- Born: 1933 Benalla, Victoria
- Died: 14 June 2019 (aged 85–86) Coolac
- Occupation(s): Actor, director
- Organization(s): Melbourne Theatre Company, South Australian Theatre Company
- Known for: Founding the Bald Archy Prize

= Peter Batey (director) =

Australian director (1933–2019)

Peter Batey (1933–14 June 2019) was an Australian actor, director and founder of the Bald Archy Prize. He was a founding member of the Melbourne Theatre Company and the South Australian Theatre Company.

== Early life and education ==
Batey was born in Benalla, Victoria in 1933 and moved to Melbourne when he was 16, where he studied drama.

== Career ==
Batey worked as a playwright, a director, a founding member of both the Melbourne Theatre Company and the South Australian Theatre Company 1961 saw the debut of his first play The No Hopers; he directed approximately 130 others. He was the first director of the Victorian Arts Council and helped Barry Humphries create the Dame Edna Everage character.

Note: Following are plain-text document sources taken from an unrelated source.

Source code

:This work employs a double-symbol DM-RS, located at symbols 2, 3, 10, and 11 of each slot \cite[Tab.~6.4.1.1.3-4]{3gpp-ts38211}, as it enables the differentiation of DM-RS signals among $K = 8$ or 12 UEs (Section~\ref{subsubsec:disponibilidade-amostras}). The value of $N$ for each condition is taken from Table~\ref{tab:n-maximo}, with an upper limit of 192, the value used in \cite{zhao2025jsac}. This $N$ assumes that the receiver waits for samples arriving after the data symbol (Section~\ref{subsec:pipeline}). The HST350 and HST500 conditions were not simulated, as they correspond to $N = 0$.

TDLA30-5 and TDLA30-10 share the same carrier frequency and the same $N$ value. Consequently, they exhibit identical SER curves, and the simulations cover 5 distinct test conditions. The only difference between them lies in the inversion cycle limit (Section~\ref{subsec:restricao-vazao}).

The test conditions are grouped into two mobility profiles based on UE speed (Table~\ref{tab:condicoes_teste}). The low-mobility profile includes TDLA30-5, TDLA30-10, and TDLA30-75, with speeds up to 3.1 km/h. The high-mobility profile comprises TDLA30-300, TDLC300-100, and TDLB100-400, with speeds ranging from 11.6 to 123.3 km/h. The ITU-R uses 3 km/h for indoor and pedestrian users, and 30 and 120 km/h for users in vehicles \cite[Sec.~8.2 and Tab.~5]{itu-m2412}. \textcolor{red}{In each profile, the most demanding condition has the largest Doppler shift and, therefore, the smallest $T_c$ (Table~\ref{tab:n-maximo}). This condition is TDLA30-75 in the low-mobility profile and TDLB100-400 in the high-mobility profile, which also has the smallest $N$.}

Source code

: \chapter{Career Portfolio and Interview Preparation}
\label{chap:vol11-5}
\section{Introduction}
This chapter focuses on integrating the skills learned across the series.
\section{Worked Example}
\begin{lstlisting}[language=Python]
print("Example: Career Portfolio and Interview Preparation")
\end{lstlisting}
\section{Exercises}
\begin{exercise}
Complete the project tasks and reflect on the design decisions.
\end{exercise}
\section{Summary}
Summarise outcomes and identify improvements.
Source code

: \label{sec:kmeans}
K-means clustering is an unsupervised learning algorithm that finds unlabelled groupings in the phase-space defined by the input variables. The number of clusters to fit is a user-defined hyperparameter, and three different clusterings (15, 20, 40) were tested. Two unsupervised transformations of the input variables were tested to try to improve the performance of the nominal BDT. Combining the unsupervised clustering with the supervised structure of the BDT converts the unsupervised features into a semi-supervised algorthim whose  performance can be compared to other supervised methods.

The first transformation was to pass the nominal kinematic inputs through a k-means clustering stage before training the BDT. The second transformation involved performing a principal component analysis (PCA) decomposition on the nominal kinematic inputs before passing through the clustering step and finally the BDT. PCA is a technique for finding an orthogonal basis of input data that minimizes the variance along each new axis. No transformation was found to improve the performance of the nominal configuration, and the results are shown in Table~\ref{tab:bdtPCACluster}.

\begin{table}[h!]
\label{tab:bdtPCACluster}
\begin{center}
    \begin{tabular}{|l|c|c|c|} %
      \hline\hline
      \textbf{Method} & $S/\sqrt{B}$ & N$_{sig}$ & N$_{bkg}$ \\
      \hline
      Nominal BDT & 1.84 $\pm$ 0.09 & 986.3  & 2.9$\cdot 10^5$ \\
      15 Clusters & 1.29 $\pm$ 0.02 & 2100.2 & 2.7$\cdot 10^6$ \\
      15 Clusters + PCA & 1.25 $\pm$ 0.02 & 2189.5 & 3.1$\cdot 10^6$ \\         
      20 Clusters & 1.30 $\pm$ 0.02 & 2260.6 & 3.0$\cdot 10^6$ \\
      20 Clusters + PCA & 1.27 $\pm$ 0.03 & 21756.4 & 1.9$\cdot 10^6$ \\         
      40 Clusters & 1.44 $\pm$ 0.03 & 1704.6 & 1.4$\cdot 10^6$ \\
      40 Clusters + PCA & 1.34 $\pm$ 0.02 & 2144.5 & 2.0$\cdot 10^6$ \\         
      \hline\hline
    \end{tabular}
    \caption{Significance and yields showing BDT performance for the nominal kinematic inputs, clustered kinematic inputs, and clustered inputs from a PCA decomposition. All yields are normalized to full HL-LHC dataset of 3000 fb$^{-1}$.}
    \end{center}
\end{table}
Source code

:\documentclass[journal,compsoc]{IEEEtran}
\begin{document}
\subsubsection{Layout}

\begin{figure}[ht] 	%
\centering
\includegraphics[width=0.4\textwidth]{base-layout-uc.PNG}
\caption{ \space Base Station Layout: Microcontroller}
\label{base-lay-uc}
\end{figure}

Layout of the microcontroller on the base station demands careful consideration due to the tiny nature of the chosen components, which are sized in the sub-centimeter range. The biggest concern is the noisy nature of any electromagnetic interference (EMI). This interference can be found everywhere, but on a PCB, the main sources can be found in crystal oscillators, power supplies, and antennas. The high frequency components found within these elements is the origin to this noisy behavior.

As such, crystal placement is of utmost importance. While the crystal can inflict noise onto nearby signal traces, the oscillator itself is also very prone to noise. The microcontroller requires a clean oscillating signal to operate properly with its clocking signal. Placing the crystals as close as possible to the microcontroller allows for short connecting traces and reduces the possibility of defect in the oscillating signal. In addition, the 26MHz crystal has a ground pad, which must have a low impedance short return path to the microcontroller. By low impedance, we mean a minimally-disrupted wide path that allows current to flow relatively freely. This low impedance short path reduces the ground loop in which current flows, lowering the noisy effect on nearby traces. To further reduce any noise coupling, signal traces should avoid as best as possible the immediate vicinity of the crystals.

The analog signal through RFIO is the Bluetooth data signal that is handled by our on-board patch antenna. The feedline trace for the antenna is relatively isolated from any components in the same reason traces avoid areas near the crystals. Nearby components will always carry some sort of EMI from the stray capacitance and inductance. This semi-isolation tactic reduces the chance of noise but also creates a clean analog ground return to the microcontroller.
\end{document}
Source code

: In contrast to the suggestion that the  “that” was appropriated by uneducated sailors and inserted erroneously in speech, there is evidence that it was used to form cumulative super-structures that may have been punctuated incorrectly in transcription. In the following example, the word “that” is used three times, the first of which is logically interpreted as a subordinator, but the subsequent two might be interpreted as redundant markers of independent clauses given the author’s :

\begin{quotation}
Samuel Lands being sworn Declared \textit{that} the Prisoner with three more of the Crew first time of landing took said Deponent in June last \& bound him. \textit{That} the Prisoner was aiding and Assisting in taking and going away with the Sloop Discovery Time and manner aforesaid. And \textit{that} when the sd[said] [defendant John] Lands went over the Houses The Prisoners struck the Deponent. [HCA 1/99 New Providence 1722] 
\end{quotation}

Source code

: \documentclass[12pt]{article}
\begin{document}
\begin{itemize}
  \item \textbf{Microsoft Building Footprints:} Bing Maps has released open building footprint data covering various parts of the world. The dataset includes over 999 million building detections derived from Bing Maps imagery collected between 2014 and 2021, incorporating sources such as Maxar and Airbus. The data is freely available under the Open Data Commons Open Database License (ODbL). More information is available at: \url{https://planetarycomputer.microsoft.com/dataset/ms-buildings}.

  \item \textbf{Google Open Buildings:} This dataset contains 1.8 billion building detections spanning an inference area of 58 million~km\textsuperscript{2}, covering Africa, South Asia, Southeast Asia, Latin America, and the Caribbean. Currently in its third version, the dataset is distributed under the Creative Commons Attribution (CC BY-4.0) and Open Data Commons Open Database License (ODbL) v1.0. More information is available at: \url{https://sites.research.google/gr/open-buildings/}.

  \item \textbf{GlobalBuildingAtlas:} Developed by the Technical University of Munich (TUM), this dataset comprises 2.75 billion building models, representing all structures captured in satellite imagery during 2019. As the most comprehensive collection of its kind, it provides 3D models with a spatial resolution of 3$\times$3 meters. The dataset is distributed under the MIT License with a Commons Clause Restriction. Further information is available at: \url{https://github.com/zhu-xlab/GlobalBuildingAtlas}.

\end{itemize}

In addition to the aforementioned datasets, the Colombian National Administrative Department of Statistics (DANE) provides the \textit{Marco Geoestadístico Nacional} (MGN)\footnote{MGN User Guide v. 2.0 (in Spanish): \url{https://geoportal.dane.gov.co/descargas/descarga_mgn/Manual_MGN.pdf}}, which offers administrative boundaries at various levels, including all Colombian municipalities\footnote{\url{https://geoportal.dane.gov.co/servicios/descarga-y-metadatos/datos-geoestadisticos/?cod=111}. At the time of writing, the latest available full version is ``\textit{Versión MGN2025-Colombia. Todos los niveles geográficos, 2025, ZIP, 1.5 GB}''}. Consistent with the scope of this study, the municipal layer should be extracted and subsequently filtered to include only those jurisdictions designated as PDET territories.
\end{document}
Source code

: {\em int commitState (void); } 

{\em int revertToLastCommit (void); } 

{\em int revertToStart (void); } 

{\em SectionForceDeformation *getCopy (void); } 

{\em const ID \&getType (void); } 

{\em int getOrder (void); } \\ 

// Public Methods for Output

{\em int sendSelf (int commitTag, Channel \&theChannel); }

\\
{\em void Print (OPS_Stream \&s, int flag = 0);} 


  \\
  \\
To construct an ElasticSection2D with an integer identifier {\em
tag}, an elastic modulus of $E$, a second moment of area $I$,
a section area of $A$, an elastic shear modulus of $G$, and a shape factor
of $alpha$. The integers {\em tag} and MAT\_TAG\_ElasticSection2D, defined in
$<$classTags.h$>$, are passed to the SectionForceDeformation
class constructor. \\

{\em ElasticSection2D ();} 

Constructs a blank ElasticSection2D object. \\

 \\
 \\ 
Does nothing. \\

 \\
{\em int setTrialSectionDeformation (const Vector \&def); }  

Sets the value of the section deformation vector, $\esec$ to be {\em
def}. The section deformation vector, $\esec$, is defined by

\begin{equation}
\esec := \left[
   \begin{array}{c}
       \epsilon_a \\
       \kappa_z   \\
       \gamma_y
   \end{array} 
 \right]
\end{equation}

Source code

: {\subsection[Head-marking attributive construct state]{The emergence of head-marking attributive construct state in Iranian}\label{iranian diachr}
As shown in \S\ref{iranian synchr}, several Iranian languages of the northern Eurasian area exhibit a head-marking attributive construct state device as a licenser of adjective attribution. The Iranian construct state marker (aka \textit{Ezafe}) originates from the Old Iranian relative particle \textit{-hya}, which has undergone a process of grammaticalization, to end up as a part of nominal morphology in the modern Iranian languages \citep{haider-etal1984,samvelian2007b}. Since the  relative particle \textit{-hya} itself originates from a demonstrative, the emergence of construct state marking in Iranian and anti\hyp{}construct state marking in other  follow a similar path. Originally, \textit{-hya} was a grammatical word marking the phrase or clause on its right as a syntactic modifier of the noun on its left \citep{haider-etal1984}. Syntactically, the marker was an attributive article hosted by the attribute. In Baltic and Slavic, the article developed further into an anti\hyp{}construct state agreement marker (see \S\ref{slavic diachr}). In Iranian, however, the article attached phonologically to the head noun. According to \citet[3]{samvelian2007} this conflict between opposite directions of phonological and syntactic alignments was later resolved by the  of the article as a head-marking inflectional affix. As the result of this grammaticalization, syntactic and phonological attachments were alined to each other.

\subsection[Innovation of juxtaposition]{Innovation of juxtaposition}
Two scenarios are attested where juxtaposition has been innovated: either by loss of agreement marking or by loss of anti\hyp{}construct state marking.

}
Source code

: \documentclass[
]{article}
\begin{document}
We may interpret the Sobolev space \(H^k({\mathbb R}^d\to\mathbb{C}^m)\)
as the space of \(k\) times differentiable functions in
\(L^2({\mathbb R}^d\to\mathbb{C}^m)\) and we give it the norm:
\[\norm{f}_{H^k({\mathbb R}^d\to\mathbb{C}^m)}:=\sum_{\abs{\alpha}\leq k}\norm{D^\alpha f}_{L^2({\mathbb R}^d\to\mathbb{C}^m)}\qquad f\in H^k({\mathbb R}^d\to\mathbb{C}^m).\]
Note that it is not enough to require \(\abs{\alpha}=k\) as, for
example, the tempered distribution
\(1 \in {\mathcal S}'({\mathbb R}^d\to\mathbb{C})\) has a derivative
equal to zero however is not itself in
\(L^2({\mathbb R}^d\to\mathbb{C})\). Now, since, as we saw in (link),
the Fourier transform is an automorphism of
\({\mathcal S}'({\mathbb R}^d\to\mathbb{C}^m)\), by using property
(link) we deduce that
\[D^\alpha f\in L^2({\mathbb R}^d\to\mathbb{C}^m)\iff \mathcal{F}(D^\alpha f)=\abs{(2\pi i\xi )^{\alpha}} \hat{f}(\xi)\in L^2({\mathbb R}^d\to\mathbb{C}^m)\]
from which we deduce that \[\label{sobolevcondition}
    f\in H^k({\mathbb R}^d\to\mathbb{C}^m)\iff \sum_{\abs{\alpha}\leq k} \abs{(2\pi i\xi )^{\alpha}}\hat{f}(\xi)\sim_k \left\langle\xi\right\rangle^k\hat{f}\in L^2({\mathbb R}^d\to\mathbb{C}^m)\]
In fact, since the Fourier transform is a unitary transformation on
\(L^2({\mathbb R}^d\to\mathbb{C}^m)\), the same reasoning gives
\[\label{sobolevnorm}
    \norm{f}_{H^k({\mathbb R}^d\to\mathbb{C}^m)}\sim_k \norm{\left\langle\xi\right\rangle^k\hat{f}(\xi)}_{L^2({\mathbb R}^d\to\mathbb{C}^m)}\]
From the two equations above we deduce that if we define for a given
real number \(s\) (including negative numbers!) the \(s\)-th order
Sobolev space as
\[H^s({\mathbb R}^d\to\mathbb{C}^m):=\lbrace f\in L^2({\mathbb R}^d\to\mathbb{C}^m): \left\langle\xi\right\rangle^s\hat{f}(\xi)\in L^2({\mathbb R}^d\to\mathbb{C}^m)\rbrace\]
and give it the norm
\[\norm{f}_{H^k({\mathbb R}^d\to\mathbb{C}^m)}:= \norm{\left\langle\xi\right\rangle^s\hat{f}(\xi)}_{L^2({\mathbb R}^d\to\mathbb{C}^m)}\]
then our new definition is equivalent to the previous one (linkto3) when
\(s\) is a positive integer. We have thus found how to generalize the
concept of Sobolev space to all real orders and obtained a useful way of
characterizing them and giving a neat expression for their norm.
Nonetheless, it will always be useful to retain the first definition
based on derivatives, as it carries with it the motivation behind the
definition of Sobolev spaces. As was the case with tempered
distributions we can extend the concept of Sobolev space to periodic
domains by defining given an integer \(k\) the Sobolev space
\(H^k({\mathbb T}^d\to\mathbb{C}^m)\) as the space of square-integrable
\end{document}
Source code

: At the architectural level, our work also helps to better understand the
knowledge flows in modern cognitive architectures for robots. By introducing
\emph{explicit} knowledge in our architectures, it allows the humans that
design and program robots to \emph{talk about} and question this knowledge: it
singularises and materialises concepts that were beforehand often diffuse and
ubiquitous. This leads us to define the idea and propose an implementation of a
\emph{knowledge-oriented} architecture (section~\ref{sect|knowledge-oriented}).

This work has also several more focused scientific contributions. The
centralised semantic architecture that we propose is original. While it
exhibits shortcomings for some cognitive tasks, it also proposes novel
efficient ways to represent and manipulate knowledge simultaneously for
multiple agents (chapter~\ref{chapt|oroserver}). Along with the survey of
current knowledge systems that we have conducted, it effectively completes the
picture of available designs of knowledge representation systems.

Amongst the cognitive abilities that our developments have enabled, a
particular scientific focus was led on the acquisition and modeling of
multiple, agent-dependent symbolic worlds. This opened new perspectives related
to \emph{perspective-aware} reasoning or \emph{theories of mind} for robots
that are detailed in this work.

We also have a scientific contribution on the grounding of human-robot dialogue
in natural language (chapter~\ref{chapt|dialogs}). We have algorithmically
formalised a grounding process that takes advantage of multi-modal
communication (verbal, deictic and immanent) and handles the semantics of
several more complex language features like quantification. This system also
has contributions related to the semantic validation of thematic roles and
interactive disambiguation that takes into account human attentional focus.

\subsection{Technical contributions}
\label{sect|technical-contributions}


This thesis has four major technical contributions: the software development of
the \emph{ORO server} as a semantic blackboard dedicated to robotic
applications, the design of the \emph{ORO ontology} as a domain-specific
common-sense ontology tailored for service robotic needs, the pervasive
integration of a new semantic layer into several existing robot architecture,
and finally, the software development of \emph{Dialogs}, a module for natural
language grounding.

Batey Launched the Bald Archy Prize in 1994 scheduled to occur during the Festival of Fun in the town of Coolac where he lived at that time.

He was awarded the Order of Australia in 1999 for services to community and arts.

== Death ==
Batey died when on 14 June 2019 while driving to his home in Cootamundra, his car struck a tree in Coolac. He may have had a heart attack.